On the bulk side, overall volumes increased by 1% driven by pet coke and coal and that was somewhat offset by lower steel volume. In the CO2 segment, crude NGL and CO2 volumes were down compared to Q2 of ’21, but that was more than offset by higher commodity — by higher commodity prices. Versus our budget crude, NGL and CO2 volumes as well as price on all of these commodities are all expected to exceed our expectations. Overall, we had a very nice first half of the year. We currently project that we will exceed our full-year 2020 plan DCF and EBITDA by 5% and we’ve approved a number of nice new projects, including the PHP expansion and eventually in pass Phase 1.

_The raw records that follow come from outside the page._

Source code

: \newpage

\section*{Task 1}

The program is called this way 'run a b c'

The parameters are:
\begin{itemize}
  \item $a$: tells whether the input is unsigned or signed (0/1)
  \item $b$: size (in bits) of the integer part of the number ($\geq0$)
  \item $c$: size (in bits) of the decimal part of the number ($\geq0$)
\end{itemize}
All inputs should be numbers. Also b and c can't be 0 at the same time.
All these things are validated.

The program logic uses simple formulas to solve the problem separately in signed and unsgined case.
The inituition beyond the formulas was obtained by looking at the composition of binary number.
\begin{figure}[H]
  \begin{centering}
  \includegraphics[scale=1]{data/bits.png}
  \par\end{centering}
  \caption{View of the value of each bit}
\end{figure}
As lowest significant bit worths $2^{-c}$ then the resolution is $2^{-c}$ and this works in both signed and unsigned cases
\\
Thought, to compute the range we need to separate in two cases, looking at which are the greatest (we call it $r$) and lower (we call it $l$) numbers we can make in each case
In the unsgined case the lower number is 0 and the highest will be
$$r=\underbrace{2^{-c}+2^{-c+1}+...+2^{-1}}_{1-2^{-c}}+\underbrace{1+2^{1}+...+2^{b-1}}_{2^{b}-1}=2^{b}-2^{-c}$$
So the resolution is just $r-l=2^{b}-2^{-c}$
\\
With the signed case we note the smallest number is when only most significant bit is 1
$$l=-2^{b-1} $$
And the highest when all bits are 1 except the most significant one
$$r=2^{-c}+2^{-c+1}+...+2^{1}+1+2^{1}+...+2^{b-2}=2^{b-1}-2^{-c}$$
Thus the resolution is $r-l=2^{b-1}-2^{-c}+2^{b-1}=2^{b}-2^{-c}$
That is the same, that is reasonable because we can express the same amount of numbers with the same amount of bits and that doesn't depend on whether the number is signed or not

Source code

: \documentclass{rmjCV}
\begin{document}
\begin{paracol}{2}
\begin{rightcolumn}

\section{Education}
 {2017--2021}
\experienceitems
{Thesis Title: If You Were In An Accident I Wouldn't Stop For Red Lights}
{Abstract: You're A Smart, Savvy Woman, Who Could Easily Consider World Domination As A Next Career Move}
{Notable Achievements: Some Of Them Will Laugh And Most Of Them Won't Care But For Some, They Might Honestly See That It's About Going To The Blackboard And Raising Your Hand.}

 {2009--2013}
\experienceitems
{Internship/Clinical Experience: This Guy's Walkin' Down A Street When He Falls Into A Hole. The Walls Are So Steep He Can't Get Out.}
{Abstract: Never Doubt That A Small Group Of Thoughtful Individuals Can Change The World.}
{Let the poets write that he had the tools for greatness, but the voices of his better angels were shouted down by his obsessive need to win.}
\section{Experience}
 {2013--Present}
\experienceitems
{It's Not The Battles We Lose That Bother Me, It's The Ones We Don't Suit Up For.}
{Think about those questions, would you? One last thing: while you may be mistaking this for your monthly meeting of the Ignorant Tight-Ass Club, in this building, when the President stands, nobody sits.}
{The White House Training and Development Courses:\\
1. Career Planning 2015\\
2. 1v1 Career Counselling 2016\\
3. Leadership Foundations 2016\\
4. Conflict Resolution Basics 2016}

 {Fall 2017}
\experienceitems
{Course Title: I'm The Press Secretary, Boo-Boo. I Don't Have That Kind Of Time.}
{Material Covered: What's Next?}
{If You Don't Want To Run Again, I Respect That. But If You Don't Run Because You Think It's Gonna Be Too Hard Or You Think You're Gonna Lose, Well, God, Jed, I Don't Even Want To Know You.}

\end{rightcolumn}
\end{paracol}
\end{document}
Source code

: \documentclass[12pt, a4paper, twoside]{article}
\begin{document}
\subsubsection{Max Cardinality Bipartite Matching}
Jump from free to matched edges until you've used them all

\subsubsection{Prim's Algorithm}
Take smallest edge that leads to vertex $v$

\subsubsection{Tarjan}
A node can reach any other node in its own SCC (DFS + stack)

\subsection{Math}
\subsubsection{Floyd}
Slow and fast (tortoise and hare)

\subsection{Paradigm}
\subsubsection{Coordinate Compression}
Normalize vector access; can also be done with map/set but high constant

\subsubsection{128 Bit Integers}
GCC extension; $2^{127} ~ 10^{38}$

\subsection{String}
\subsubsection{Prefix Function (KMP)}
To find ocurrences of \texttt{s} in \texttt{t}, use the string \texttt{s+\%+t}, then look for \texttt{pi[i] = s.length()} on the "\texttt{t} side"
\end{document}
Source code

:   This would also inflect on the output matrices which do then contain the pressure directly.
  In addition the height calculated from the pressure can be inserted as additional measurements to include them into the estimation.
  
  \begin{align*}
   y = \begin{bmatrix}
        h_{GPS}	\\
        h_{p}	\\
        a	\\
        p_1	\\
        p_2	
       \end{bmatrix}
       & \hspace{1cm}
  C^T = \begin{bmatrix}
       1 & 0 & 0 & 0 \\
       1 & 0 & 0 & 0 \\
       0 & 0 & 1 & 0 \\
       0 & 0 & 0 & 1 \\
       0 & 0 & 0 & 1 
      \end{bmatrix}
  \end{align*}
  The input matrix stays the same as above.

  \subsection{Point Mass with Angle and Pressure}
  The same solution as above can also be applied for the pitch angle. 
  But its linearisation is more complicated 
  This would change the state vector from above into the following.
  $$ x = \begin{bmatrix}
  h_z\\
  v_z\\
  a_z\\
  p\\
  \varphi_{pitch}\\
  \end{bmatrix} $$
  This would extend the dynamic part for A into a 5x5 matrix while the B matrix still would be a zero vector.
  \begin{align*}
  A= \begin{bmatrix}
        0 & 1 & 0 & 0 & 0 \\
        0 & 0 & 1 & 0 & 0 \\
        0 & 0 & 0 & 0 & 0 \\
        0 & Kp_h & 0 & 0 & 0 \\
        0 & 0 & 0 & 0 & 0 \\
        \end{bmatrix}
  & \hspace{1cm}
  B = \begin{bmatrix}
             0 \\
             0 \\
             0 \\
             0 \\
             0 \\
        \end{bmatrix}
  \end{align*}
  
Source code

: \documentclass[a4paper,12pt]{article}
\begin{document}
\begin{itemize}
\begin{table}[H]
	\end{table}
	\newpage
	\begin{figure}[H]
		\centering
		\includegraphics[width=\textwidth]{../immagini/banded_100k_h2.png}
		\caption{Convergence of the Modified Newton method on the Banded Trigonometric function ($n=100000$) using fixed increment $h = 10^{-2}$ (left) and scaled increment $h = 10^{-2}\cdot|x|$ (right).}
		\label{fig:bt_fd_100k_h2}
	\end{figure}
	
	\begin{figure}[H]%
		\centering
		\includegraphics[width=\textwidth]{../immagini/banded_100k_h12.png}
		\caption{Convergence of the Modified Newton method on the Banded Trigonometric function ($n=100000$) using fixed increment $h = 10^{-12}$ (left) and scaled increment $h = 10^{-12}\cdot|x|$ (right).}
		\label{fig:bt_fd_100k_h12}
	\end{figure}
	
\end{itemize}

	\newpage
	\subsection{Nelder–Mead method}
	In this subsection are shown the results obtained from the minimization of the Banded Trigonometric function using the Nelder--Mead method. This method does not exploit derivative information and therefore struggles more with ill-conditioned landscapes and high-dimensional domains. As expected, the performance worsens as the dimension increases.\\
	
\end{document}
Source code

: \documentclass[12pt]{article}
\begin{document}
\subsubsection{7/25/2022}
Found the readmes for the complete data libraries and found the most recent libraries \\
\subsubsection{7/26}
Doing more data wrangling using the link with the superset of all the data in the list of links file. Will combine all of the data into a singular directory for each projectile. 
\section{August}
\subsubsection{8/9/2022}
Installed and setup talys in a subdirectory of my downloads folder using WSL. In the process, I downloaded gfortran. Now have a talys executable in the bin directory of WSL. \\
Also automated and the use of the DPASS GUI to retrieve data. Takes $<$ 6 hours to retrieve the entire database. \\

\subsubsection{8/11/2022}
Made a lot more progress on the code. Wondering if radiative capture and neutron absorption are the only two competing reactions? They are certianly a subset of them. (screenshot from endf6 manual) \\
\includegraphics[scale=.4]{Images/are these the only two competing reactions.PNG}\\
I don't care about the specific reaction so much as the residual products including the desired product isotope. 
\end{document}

With that, I’ll turn it over to David Michels.

David P. Michels — Vice President and Chief Financial Officer

Thank you, Kim. For the second quarter of 2022 we’re declaring a dividend of $0.2775 per share, which is a $1.11 per share annualized, up 3% from our 2021 dividend. I want to highlight, before we begin the financial performance review. As Steve mentioned, we took advantage of a low stock price by tapping our Board-approved share repurchase program. Year-to-date, we’ve repurchased 16.1 million shares for $17.09 per share. We believe those repurchases will generate an attractive return for our shareholders. Our savings from the current dividends alone without regard to Terminal value assumptions or dividend growth in the future is 6.5%. So nice return to our shareholders.

Moving on to the second quarter financial performance. We generated revenues of $5.15 billion, up $2 billion from the second quarter of 2021. Our associated cost of sales also increased by $1.7 billion. Combining those two items, our gross margin was $254 million higher this quarter versus a year ago. Our net income was $635 million, up from a net loss of $757 million in the second quarter of last year, but that includes a non-cash impairment item for 2021.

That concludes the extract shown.